When called on to explain why he lives in a gigantic mansion with its resulting environmental cost, Academy Award winner, Nobel laureate, and U.S. Vice-President Al Gore said he bought carbon offsets from a company he owned that sold carbon offsets.

Paying himself to emit greenhouse gases sounded ridiculous but a new analysis shows that buying offsets - paying a company to plant trees - can be just plain risky. 

Forests absorb carbon dioxide from the atmosphere, but if they are managed by a group that doesn't believe in logging or clearing brush.
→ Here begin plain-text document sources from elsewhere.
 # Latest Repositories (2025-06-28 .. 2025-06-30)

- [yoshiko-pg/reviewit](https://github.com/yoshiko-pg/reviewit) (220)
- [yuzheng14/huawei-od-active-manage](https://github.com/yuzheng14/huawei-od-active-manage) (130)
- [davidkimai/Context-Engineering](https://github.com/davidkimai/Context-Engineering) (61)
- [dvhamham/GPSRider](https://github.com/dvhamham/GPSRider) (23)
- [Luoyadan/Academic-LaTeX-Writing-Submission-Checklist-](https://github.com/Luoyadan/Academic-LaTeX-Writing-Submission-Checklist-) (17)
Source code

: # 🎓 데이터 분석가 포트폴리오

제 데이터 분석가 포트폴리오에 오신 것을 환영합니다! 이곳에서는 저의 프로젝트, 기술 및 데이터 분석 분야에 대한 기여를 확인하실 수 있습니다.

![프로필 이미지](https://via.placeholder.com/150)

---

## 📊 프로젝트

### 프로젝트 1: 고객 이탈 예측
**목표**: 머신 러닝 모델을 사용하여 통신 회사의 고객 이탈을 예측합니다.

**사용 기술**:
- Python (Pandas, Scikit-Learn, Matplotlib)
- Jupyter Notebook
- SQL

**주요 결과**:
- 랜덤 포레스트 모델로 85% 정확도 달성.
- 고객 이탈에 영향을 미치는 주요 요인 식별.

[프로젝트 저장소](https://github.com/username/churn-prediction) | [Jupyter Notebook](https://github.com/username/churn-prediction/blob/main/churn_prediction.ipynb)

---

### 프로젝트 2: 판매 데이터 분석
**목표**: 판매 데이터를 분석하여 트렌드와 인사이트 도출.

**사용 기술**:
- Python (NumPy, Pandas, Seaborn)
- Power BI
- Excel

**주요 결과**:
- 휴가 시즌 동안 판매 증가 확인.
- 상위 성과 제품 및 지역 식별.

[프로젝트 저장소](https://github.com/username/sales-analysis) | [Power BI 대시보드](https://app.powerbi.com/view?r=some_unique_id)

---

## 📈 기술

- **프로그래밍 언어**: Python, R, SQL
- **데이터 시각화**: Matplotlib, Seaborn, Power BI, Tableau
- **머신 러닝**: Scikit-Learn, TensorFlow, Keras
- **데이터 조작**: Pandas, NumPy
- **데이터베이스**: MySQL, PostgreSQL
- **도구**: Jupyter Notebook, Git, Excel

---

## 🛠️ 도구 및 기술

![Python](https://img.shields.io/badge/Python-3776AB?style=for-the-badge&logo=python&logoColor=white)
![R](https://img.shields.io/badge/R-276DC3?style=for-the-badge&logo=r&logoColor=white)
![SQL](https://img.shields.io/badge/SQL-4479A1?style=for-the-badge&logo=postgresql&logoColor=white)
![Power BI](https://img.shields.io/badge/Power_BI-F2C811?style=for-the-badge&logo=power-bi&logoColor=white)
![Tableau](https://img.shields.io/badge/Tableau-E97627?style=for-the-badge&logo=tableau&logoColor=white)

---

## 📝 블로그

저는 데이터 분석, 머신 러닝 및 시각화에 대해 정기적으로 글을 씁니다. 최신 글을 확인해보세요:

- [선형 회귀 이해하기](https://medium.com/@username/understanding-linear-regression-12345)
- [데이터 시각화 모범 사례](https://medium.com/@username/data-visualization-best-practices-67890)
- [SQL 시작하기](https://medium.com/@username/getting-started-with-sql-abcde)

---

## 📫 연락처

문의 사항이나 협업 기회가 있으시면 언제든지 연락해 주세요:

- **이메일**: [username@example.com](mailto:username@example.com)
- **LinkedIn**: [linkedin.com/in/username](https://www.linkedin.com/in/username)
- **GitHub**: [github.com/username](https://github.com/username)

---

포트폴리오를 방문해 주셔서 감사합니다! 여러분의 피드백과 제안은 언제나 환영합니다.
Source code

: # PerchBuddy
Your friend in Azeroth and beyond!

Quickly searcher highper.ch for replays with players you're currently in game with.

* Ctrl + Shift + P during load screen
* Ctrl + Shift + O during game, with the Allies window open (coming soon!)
If a forest goes bust in a fire all that stored carbon goes up in smoke again.

Credit: David Meikle, The University of Utah

The paper calls attention to the risks forests face from myriad consequences of rising global temperatures, including fire, drought, insect damage and human disturbance - a call to action to bridge the divide between the data and models produced by scientists and the actions taken by policymakers. Since Terrestrial ecosystems absorb and store a third of the carbon emissions human activities release each year, governments in many countries are looking to "forest-based natural climate solutions" that include reforesting. 

Built into that strategy is the idea that forests are able to store carbon for 50 to 100 years or more. But that is in an ideal case. Natural pests are a risk, fire is a risk, hurricanes are a risk.  
Forests have always been vulnerable, and have been able to recover from them when they are episodic or come one at a time, but some climate change scenarios speculate drought and fire could increase over time. Multiple threats at once, or insufficient time for forests to recover from those threats, can kill the trees, release carbon and undermine the entire premise of forest-based natural climate solutions.

The paper's authors encourage scientists to focus increased attention on assessing forest climate risks and share the best of their data and predictive models with policymakers so that climate strategies including forests can have the best long-term impact. For example, the climate models that scientists use are detailed and cutting-edge, but aren't widely used outside the scientific community--so policymakers might be relying on science that is decades old.